Back up the cliff, in the town, Hew Locke has placed colourfully painted wooden boats on a bright sea of lightbulbs in secluded St Eanswythe's Church. Hanging below the wooden beams of the roof (you realise the nave of the church itself is shaped like an upturned boat), and above antique wooden pews, the boats make you notice the beauty of the friezes and stained glass windows that are already there.

One sign of the town's changing fortunes is the restoration and reopening of the Leas Lift, a Victorian water lift. £1 gets you up or down the cliff – soundtracked by an installation by Martin Creed. I took the Lift up the cliff, and the ascent is matched by a musical composition performed by local string players. It rises like a musical scale, starting off with a low grinding and ending in a high pitch, in a reassuringly smooth transition as the lift stutters and clacks its way towards the Leas.

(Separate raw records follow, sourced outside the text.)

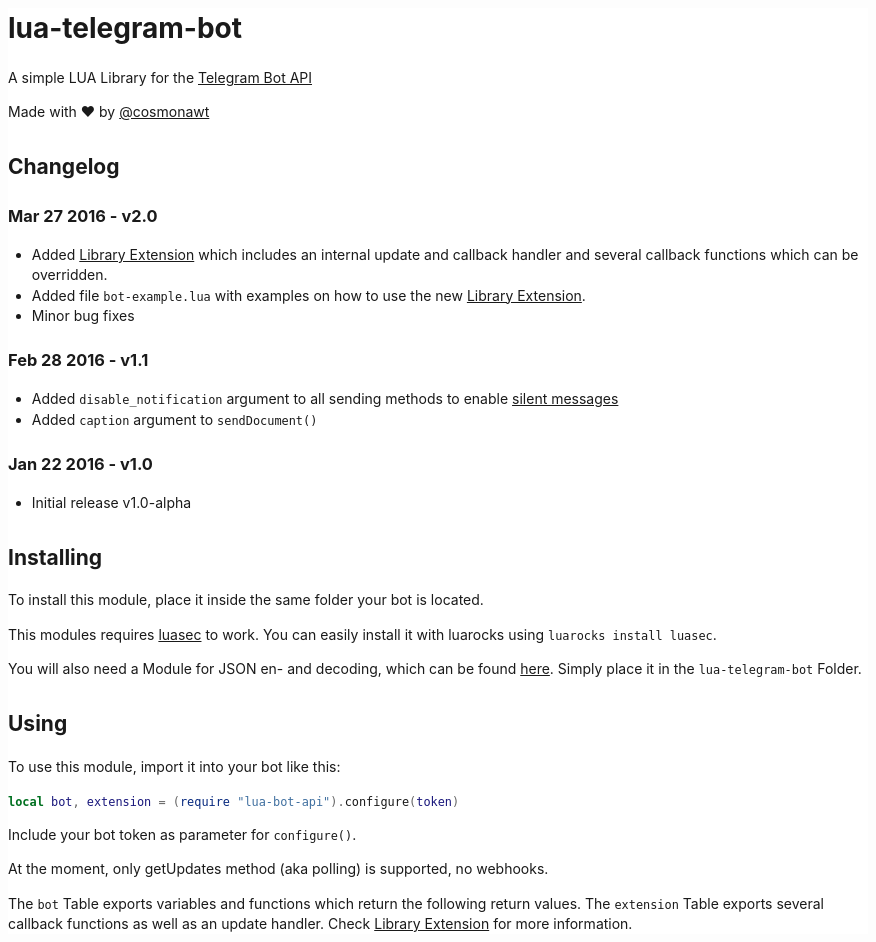 # lua-telegram-bot
A simple LUA Library for the [Telegram Bot API](https://https://core.telegram.org/bots/api)

Made with ❤️ by [@cosmonawt](https://telegram.me/cosmonawt)

## Changelog

### Mar 27 2016 - v2.0

* Added [Library Extension](https://github.com/cosmonawt/lua-telegram-bot#Library-extension) which includes an internal update and callback handler and several callback functions which can be overridden.
* Added file `bot-example.lua` with examples on how to use the new [Library Extension](https://github.com/cosmonawt/lua-telegram-bot#Library-extension).
* Minor bug fixes

### Feb 28 2016 - v1.1

* Added `disable_notification` argument to all sending methods to enable [silent messages](https://telegram.org/blog/channels-2-0#silent-messages)
* Added `caption` argument to `sendDocument()`

### Jan 22 2016 - v1.0

* Initial release v1.0-alpha


## Installing

To install this module, place it inside the same folder your bot is located.

This modules requires [luasec](https://github.com/brunoos/luasec) to work.
You can easily install it with luarocks using `luarocks install luasec`.


You will also need a Module for JSON en- and decoding, which can be found [here](http://regex.info/code/JSON.lua).
Simply place it in the `lua-telegram-bot` Folder.


## Using

To use this module, import it into your bot like this:
```lua
local bot, extension = (require "lua-bot-api").configure(token)
```
Include your bot token as parameter for `configure()`.

At the moment, only getUpdates method (aka polling) is supported, no webhooks.

The `bot` Table exports variables and functions which return the following return values.
The `extension` Table exports several callback functions as well as an update handler. Check [Library Extension](https://github.com/cosmonawt/lua-telegram-bot#Library-extension) for more information.
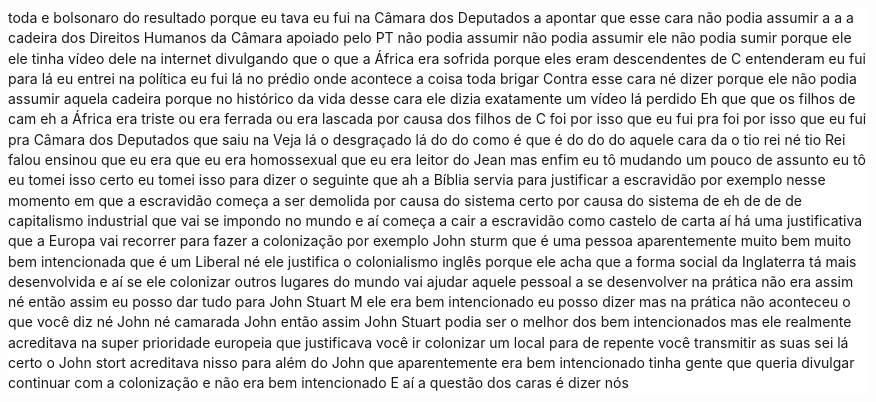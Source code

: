 toda e bolsonaro do resultado porque eu
tava eu fui na Câmara dos Deputados a
apontar que esse cara não podia assumir
a a a cadeira dos Direitos Humanos da
Câmara apoiado pelo PT não podia assumir
não podia assumir ele não podia sumir
porque ele ele tinha vídeo dele na
internet divulgando que o que a África
era sofrida porque eles eram
descendentes de C entenderam eu fui para
lá eu entrei na política eu fui lá no
prédio onde acontece a coisa toda brigar
Contra esse cara né dizer porque ele não
podia assumir aquela cadeira porque no
histórico da vida desse cara ele dizia
exatamente um vídeo lá perdido Eh que
que os filhos de cam
eh a África era triste ou era ferrada ou
era lascada por causa dos filhos de C
foi por isso que eu fui pra foi por isso
que eu fui pra Câmara dos Deputados que
saiu na Veja lá o desgraçado lá do
do como é que é do do do aquele cara da
o tio rei né tio Rei falou ensinou que
eu era que eu era homossexual que eu era
leitor do
Jean mas enfim eu tô mudando um pouco de
assunto eu tô eu tomei isso certo eu
tomei isso para dizer o seguinte que ah
a Bíblia servia para justificar a
escravidão por exemplo nesse momento em
que a escravidão começa a ser demolida
por causa do sistema certo por causa do
sistema de
eh de de de capitalismo industrial que
vai se impondo no mundo e aí começa a
cair a escravidão como castelo de carta
aí há uma justificativa que a Europa vai
recorrer para fazer a colonização por
exemplo John sturm que é uma pessoa
aparentemente muito bem muito bem
intencionada que é um Liberal né ele
justifica o colonialismo inglês porque
ele acha que a forma social da
Inglaterra tá mais desenvolvida e aí se
ele colonizar outros lugares do mundo
vai ajudar aquele pessoal a se
desenvolver na prática não era assim né
então assim eu posso dar tudo para John
Stuart M ele era bem intencionado eu
posso dizer mas na prática não aconteceu
o que você diz né John né camarada John
então assim John Stuart podia ser o
melhor dos bem intencionados mas ele
realmente acreditava na super prioridade
europeia que
justificava você ir colonizar um local
para de repente você transmitir as suas
sei lá certo o John stort acreditava
nisso para além do John que
aparentemente era bem intencionado tinha
gente que queria divulgar continuar com
a colonização e não era bem intencionado
E aí a questão dos caras é dizer nós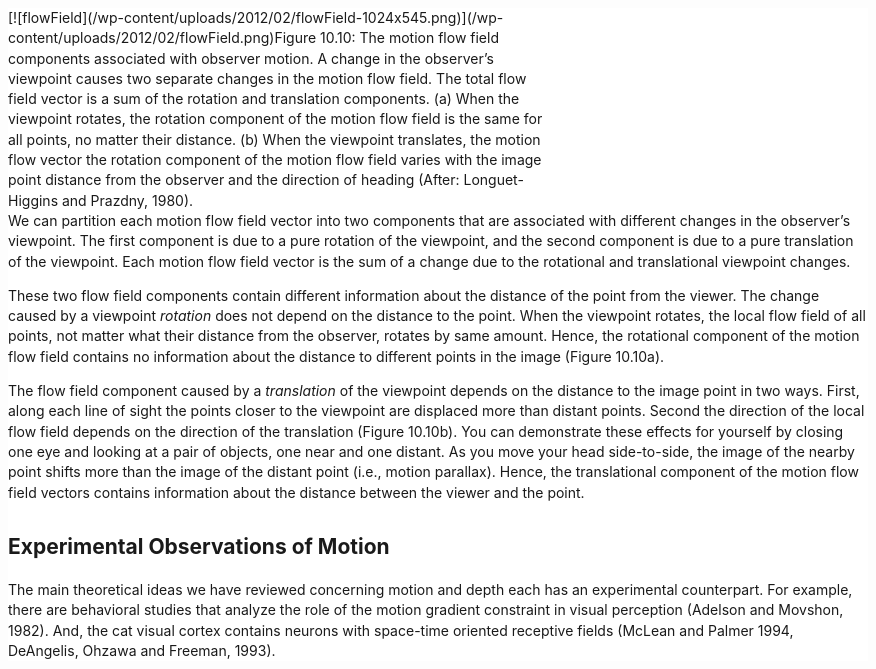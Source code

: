 <div class="wp-caption aligncenter" id="attachment_1315" style="width: 550px">[![flowField](/wp-content/uploads/2012/02/flowField-1024x545.png)](/wp-content/uploads/2012/02/flowField.png)Figure 10.10: The motion flow field components associated with observer motion. A change in the observer’s viewpoint causes two separate changes in the motion flow field. The total flow field vector is a sum of the rotation and translation components. (a) When the viewpoint rotates, the rotation component of the motion flow field is the same for all points, no matter their distance. (b) When the viewpoint translates, the motion flow vector the rotation component of the motion flow field varies with the image point distance from the observer and the direction of heading (After: Longuet-Higgins and Prazdny, 1980).

</div>We can partition each motion flow field vector into two components that are associated with different changes in the observer’s viewpoint. The first component is due to a pure rotation of the viewpoint, and the second component is due to a pure translation of the viewpoint. Each motion flow field vector is the sum of a change due to the rotational and translational viewpoint changes.

These two flow field components contain different information about the distance of the point from the viewer. The change caused by a viewpoint *rotation* does not depend on the distance to the point. When the viewpoint rotates, the local flow field of all points, not matter what their distance from the observer, rotates by same amount. Hence, the rotational component of the motion flow field contains no information about the distance to different points in the image (Figure 10.10a).

The flow field component caused by a *translation* of the viewpoint depends on the distance to the image point in two ways. First, along each line of sight the points closer to the viewpoint are displaced more than distant points. Second the direction of the local flow field depends on the direction of the translation (Figure 10.10b). You can demonstrate these effects for yourself by closing one eye and looking at a pair of objects, one near and one distant. As you move your head side-to-side, the image of the nearby point shifts more than the image of the distant point (i.e., motion parallax). Hence, the translational component of the motion flow field vectors contains information about the distance between the viewer and the point.

## Experimental Observations of Motion

The main theoretical ideas we have reviewed concerning motion and depth each has an experimental counterpart. For example, there are behavioral studies that analyze the role of the motion gradient constraint in visual perception (Adelson and Movshon, 1982). And, the cat visual cortex contains neurons with space-time oriented receptive fields (McLean and Palmer 1994, DeAngelis, Ohzawa and Freeman, 1993).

Other highlights of the festival include Spencer Finch's giant colour wheel and flags, changed daily to match the colour of the sea. Strange Cargo, who have long been doing good projects in the town, complement the Triennial's artworks with plaques drawing your attention to the quirkier aspects of the town's history, drawn from the memories of local people. Perhaps best of all, though, are Ruth Ewan's subtle interventions into the town's timing. She has placed clocks in prominent (and some not so prominent) places in the town, from a pub to a fireplace in the woodlined bar of the Grand Hotel, next to important-looking portraits, to the former town hall and even an entirely new clock on the Leas. The clocks have been changed to French republican time – meaning they only go up to ten, making you do a double take and look again more closely!

It's not often enough you get to be a tourist in your home town. It's three years since I last spent any significant amount of time in the area, but Folkestone's transformation from the place where I grew up has been considerable with new bars, cafes, galleries, independent businesses and venues, and even a University College Folkestone. The Triennial seems to be having a knock-on effect, with its own fringe festival this year – something to explore next time I visit!

Folkestone Triennial is free and runs until September 25.